Clare between 38 and 39 weeks

Clare between 38 and 39 weeks

So, with any luck, I am nearing the end of pregnancy. We are excited to meet the kid. With the passing of the 38th week milestone comes the anticipation of when labor will actually begin. The “official” due date based on the fetus size at the first ultrasound is 2/8. However, a study of “The Length of Uncomplicated Human Gestation.”, published in 1990 indicates that as a first time white mom with health insurance, my kid is more likely to emerge around Valentine’s day. The study only has 31 first time births, so hard to say how much weight to place on it. But it’s main point it that it is significantly longer than the due date predicted by Naegele’s rule (2/1 for me). According to Rob’s calculations, there is a 50% chance the kid will be here by 2/9. I wish the confidence intervals on this kind of thing were easier to find. It’s hard to mentally prepare for labor and work at the same time.

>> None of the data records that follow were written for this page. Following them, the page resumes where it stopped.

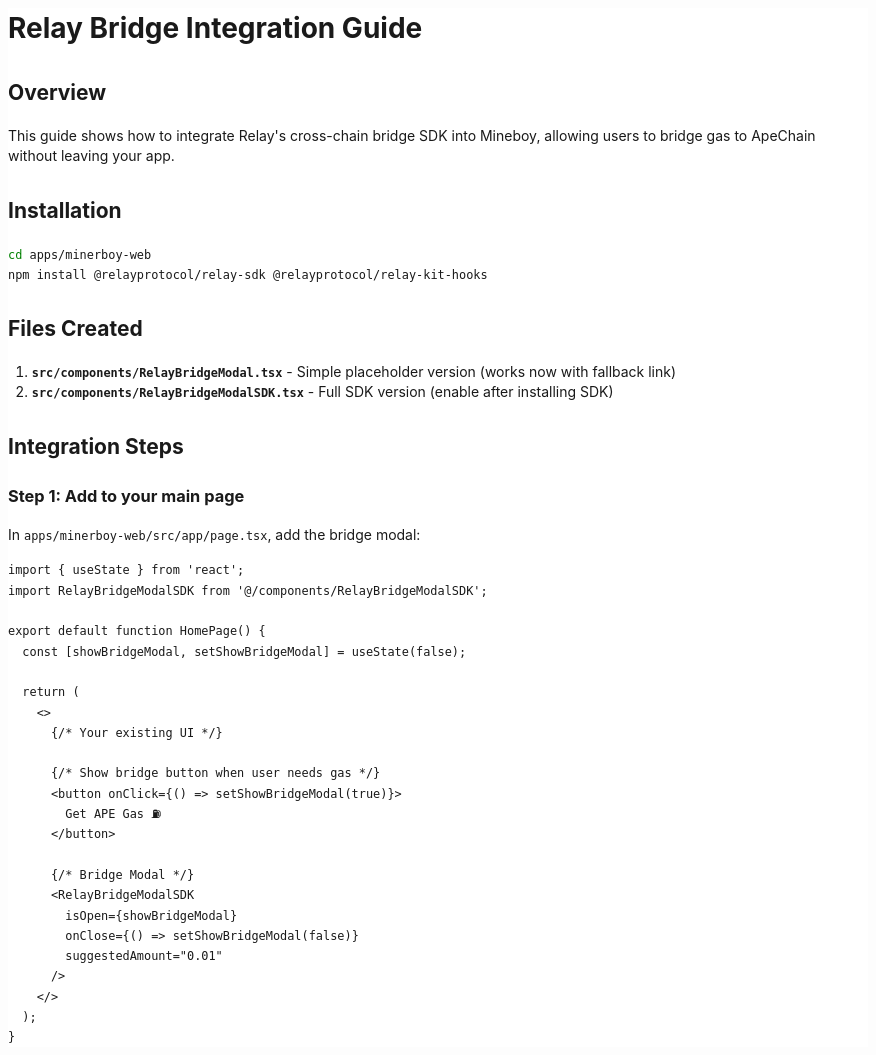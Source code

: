 # Relay Bridge Integration Guide

## Overview
This guide shows how to integrate Relay's cross-chain bridge SDK into Mineboy, allowing users to bridge gas to ApeChain without leaving your app.

## Installation

```bash
cd apps/minerboy-web
npm install @relayprotocol/relay-sdk @relayprotocol/relay-kit-hooks
```

## Files Created

1. **`src/components/RelayBridgeModal.tsx`** - Simple placeholder version (works now with fallback link)
2. **`src/components/RelayBridgeModalSDK.tsx`** - Full SDK version (enable after installing SDK)

## Integration Steps

### Step 1: Add to your main page

In `apps/minerboy-web/src/app/page.tsx`, add the bridge modal:

```tsx
import { useState } from 'react';
import RelayBridgeModalSDK from '@/components/RelayBridgeModalSDK';

export default function HomePage() {
  const [showBridgeModal, setShowBridgeModal] = useState(false);

  return (
    <>
      {/* Your existing UI */}
      
      {/* Show bridge button when user needs gas */}
      <button onClick={() => setShowBridgeModal(true)}>
        Get APE Gas ⛽
      </button>

      {/* Bridge Modal */}
      <RelayBridgeModalSDK
        isOpen={showBridgeModal}
        onClose={() => setShowBridgeModal(false)}
        suggestedAmount="0.01"
      />
    </>
  );
}
```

My love of data and numbers, incidentally, is why I don’t like pain scales. There are lots of resources for pain management techniques for labor, but nothing that is really concrete about what to expect as it does not seem to translate very well from one person to another. One thing I attribute this to is lack of definition or consistency in measuring pain between induhviduals. When a nurse asks you how much pain you are in on a scale from 1 – 10, what does that mean? Is it linear? Logarithmic? That is, is a 4 twice as much pain as a 2 or an 8 10 times as much pain as a 7? Is anything less than a 5 something that you can handle with your daily business? Does acute pain count differently than chronic pain? Do they have a fixed point like a 2 is always how much pain a cloths pin on your ear
causes? No one can ever answer these questions.